Overview of BTV

There is a detailed user manual for BTV included in the software download. This page provides just a brief overview of the main features.

Description

BTV is an application for the Macintosh that allows you to easily view and capture video from any video input source. It works with any Macintosh compatible video input source such as video input cards, TV cards, built-in video, USB, DV, and FireWire video sources.

BTV is available as a classic application for Mac OS 8 and 9, and also a Carbonized application that runs natively under Mac OSX (the Carbon version also runs under Mac OS 8.1 or later with CarbonLib).

Overview of the Main Features

Viewing video

Video can be displayed either in a window that can be resized and dragged around the screen, or full screen on an entire monitor. When you switch to full screen mode your monitor is automatically switched to the appropriate resolution and switched back again afterwards.

For users with multiple monitors, video can be displayed full screen video on any connected to your computer, ideal for viewing video one one monitor while you work on another.

The Carbon version of BTV has a global floating window feature that can make the video input window float above all other applications, allowing you to view video on top of whatever application you are using.

Movie and image capture

Frames from the live video input can be captured and saved to disk in a variety of image file formats including PICT, JPEG, TIFF, BMP, and PNG. The image files can be saved automatically to a predefined destination to enable you to instantly capture images without worrying about manually saving the file. Images can be deinterlaced automatically for capturing a high quality still image from an interlaced video source (such as TV footage). A handy floating window is available to allow you to easily capture frames or movies with a single click of the mouse:

Captured video is saved as a standard QuickTime movie that can be opened with virtually any other video application on the Macintosh (and many on the PC as well).

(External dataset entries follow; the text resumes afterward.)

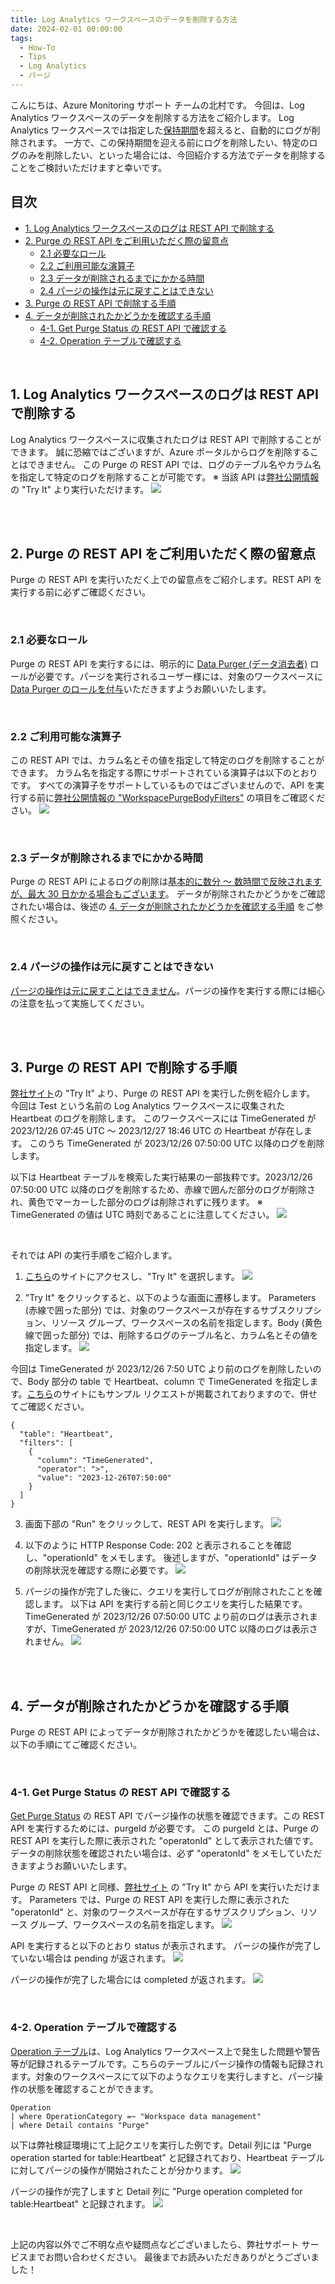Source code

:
 ```yaml
---
title: Log Analytics ワークスペースのデータを削除する方法
date: 2024-02-01 00:00:00
tags:
  - How-To
  - Tips
  - Log Analytics
  - パージ
---
```


こんにちは、Azure Monitoring サポート チームの北村です。
今回は、Log Analytics ワークスペースのデータを削除する方法をご紹介します。
Log Analytics ワークスペースでは指定した[保持期間](https://learn.microsoft.com/ja-jp/azure/azure-monitor/logs/data-retention-archive?tabs=portal-1%2Cportal-2#configure-the-default-workspace-retention)を超えると、自動的にログが削除されます。
一方で、この保持期間を迎える前にログを削除したい、特定のログのみを削除したい、といった場合には、今回紹介する方法でデータを削除することをご検討いただけますと幸いです。
<br>

<!-- more -->
## 目次
- [1. Log Analytics ワークスペースのログは REST API で削除する](#1-Log-Analytics-ワークスペースのログは-REST-API-で削除する)
- [2. Purge の REST API をご利用いただく際の留意点](#2-Purge-の-REST-API-をご利用いただく際の留意点)
  - [2.1 必要なロール](#2-1-必要なロール)
  - [2.2 ご利用可能な演算子](#2-2-ご利用可能な演算子)
  - [2.3 データが削除されるまでにかかる時間](#2-3-データが削除されるまでにかかる時間)
  - [2.4 パージの操作は元に戻すことはできない](#2-4-パージの操作は元に戻すことはできない)
- [3. Purge の REST API で削除する手順](#3-Purge-の-REST-API-で削除する手順)
- [4. データが削除されたかどうかを確認する手順](#4-データが削除されたかどうかを確認する手順)
  - [4-1. Get Purge Status の REST API で確認する](#4-1-Get-Purge-Status-の-REST-API-で確認する)
  - [4-2. Operation テーブルで確認する](#4-2-Operation-テーブルで確認する)

<br>

## 1. Log Analytics ワークスペースのログは REST API で削除する
Log Analytics ワークスペースに収集されたログは REST API で削除することができます。
誠に恐縮ではございますが、Azure ポータルからログを削除することはできません。
この Purge の REST API では、ログのテーブル名やカラム名を指定して特定のログを削除することが可能です。
※ 当該 API は[弊社公開情報](https://learn.microsoft.com/en-us/rest/api/loganalytics/workspace-purge/purge?view=rest-loganalytics-2020-08-01&tabs=HTTP)の "Try It" より実行いただけます。
![](./LogAnalyticsWorkspacePurge/image01.png)


<br>
<br>

## 2. Purge の REST API をご利用いただく際の留意点
Purge の REST API を実行いただく上での留意点をご紹介します。REST API を実行する前に必ずご確認ください。

<br>

### 2.1 必要なロール
Purge の REST API を実行するには、明示的に [Data Purger (データ消去者)](https://learn.microsoft.com/ja-jp/azure/role-based-access-control/built-in-roles#data-purger) ロールが必要です。パージを実行されるユーザー様には、対象のワークスペースに [Data Purger のロールを付与](https://learn.microsoft.com/ja-jp/azure/role-based-access-control/role-assignments-portal?tabs=delegate-condition)いただきますようお願いいたします。

<br>

### 2.2 ご利用可能な演算子
この REST API では、カラム名とその値を指定して特定のログを削除することができます。
カラム名を指定する際にサポートされている演算子は以下のとおりです。
すべての演算子をサポートしているものではございませんので、API を実行する前に[弊社公開情報の "WorkspacePurgeBodyFilters"](https://learn.microsoft.com/en-us/rest/api/loganalytics/workspace-purge/purge?view=rest-loganalytics-2020-08-01&tabs=HTTP) の項目をご確認ください。
![](./LogAnalyticsWorkspacePurge/image03.png)

<br>

### 2.3 データが削除されるまでにかかる時間
Purge の REST API によるログの削除は[基本的に数分 ～ 数時間で反映されますが、最大 30 日かかる場合もございます](https://learn.microsoft.com/ja-jp/azure/azure-monitor/logs/personal-data-mgmt#exporting-and-deleting-personal-data)。
データが削除されたかどうかをご確認されたい場合は、後述の [4. データが削除されたかどうかを確認する手順](#4-データが削除されたかどうかを確認する手順) をご参照ください。

<br>

### 2.4 パージの操作は元に戻すことはできない
[パージの操作は元に戻すことはできません](https://learn.microsoft.com/ja-jp/azure/azure-monitor/logs/personal-data-mgmt#delete)。パージの操作を実行する際には細心の注意を払って実施してください。

<br>
<br>

## 3. Purge の REST API で削除する手順
[弊社サイト](https://learn.microsoft.com/en-us/rest/api/loganalytics/workspace-purge/purge?view=rest-loganalytics-2020-08-01&tabs=HTTP)の "Try It" より、Purge の REST API を実行した例を紹介します。
今回は Test という名前の Log Analytics ワークスペースに収集された Heartbeat のログを削除します。
このワークスペースには TimeGenerated が 2023/12/26 07:45 UTC ～ 2023/12/27 18:46 UTC の Heartbeat が存在します。
このうち TimeGenerated が 2023/12/26 07:50:00 UTC 以降のログを削除します。

以下は Heartbeat テーブルを検索した実行結果の一部抜粋です。2023/12/26 07:50:00 UTC 以降のログを削除するため、赤線で囲んだ部分のログが削除され、黄色でマーカーした部分のログは削除されずに残ります。
※ TimeGenerated の値は UTC 時刻であることに注意してください。
![](./LogAnalyticsWorkspacePurge/image04.png)

<br>

それでは API の実行手順をご紹介します。

1. [こちら](https://learn.microsoft.com/en-us/rest/api/loganalytics/workspace-purge/purge?view=rest-loganalytics-2020-08-01&tabs=HTTP)のサイトにアクセスし、"Try It" を選択します。
![](./LogAnalyticsWorkspacePurge/image05.png)


2. "Try It" をクリックすると、以下のような画面に遷移します。
Parameters (赤線で囲った部分) では、対象のワークスペースが存在するサブスクリプション、リソース グループ、ワークスペースの名前を指定します。Body (黄色線で囲った部分) では、削除するログのテーブル名と、カラム名とその値を指定します。
![](./LogAnalyticsWorkspacePurge/image06.png)

今回は TimeGenerated が 2023/12/26 7:50 UTC より前のログを削除したいので、Body 部分の table で Heartbeat、column で TimeGenerated を指定します。[こちら](https://learn.microsoft.com/en-us/rest/api/loganalytics/workspace-purge/purge?view=rest-loganalytics-2020-08-01&tabs=HTTP)のサイトにもサンプル リクエストが掲載されておりますので、併せてご確認ください。

```CMD
{
  "table": "Heartbeat",
  "filters": [
    {
      "column": "TimeGenerated",
      "operator": ">",
      "value": "2023-12-26T07:50:00"
    }
  ]
}
```

3. 画面下部の "Run" をクリックして、REST API を実行します。
![](./LogAnalyticsWorkspacePurge/image07.png)


4. 以下のように HTTP Response Code: 202 と表示されることを確認し、"operationId" をメモします。
後述しますが、"operationId" はデータの削除状況を確認する際に必要です。
![](./LogAnalyticsWorkspacePurge/image08.png)


5. パージの操作が完了した後に、クエリを実行してログが削除されたことを確認します。
以下は API を実行する前と同じクエリを実行した結果です。
TimeGenerated が 2023/12/26 07:50:00 UTC より前のログは表示されますが、TimeGenerated が 2023/12/26 07:50:00 UTC 以降のログは表示されません。
![](./LogAnalyticsWorkspacePurge/image15.png)


<br>
<br>

## 4. データが削除されたかどうかを確認する手順
Purge の REST API によってデータが削除されたかどうかを確認したい場合は、以下の手順にてご確認ください。

<br>

### 4-1. Get Purge Status の REST API で確認する
[Get Purge Status](https://learn.microsoft.com/en-us/rest/api/loganalytics/workspace-purge/get-purge-status?view=rest-loganalytics-2020-08-01&tabs=HTTP) の REST API でパージ操作の状態を確認できます。この REST API を実行するためには、purgeId が必要です。
この purgeId とは、Purge の REST API を実行した際に表示された "operatonId" として表示された値です。
データの削除状態を確認されたい場合は、必ず "operatonId" をメモしていただきますようお願いいたします。

Purge の REST API と同様、[弊社サイト](https://learn.microsoft.com/en-us/rest/api/loganalytics/workspace-purge/get-purge-status?view=rest-loganalytics-2020-08-01&tabs=HTTP) の "Try It" から API を実行いただけます。
Parameters では、Purge の REST API を実行した際に表示された "operatonId" と、対象のワークスペースが存在するサブスクリプション、リソース グループ、ワークスペースの名前を指定します。
![](./LogAnalyticsWorkspacePurge/image09.png)

API を実行すると以下のとおり status が表示されます。
パージの操作が完了していない場合は pending が返されます。
![](./LogAnalyticsWorkspacePurge/image10.png)

パージの操作が完了した場合には completed が返されます。
![](./LogAnalyticsWorkspacePurge/image13.png)

<br>

### 4-2. Operation テーブルで確認する
[Operation テーブル](https://learn.microsoft.com/ja-jp/azure/azure-monitor/logs/monitor-workspace)は、Log Analytics ワークスペース上で発生した問題や警告等が記録されるテーブルです。こちらのテーブルにパージ操作の情報も記録されます。対象のワークスペースにて以下のようなクエリを実行しますと、パージ操作の状態を確認することができます。

```CMD
Operation
| where OperationCategory =~ "Workspace data management"
| where Detail contains "Purge"
```

以下は弊社検証環境にて上記クエリを実行した例です。Detail 列には "Purge operation started for table:Heartbeat" と記録されており、Heartbeat テーブルに対してパージの操作が開始されたことが分かります。
![](./LogAnalyticsWorkspacePurge/image11.png)

パージの操作が完了しますと Detail 列に "Purge operation completed for table:Heartbeat" と記録されます。
![](./LogAnalyticsWorkspacePurge/image12.png)

<br>

上記の内容以外でご不明な点や疑問点などございましたら、弊社サポート サービスまでお問い合わせください。
最後までお読みいただきありがとうございました！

Options are available to choose the video compression, colour depth, quality, frame rate, temporal compression and other settings:

All compression is performed 'on the fly' as the video is captured.

The sound settings are also fully configurable:

BTV allows you to capture video and sound to several different destinations in sequence; when the first destination is full the second is used; when that is full the third is used. This allows you to use several hard disks to capture a long segment of video.

If you have OS9 and QuickTime 4 or later installed on your computer and you are capturing to an HFS+ disk then you will be able to capture movies larger than 2GB in size. If not, then BTV automatically splits the movie into separate 2GB files. Even if you can capture larger than 2GB files, it is very difficult to transfer these files over networks to other computers so you can choose to split the files anyway.

AppleScript

With AppleScript you can control BTV by writing scripts. AppleScript support is implemented in BTV for many functions such as capturing video, capturing images, printing images, changing channels, adjusting the display settings and much more.

Channel changing

For users with the the ixMicro ixTV, ixTV/FM or TurboTV card, you can set up your TV channels in BTV with an intuitive and easy to use interface (note that the ixTV card does not currently work under OSX):

Keyboard shortcuts

BTV has keyboard shortcuts for easy control of many features such as image capture, movie capture, brightness, contrast, sound volume, and much more. All keyboard shortcuts are fully customisable.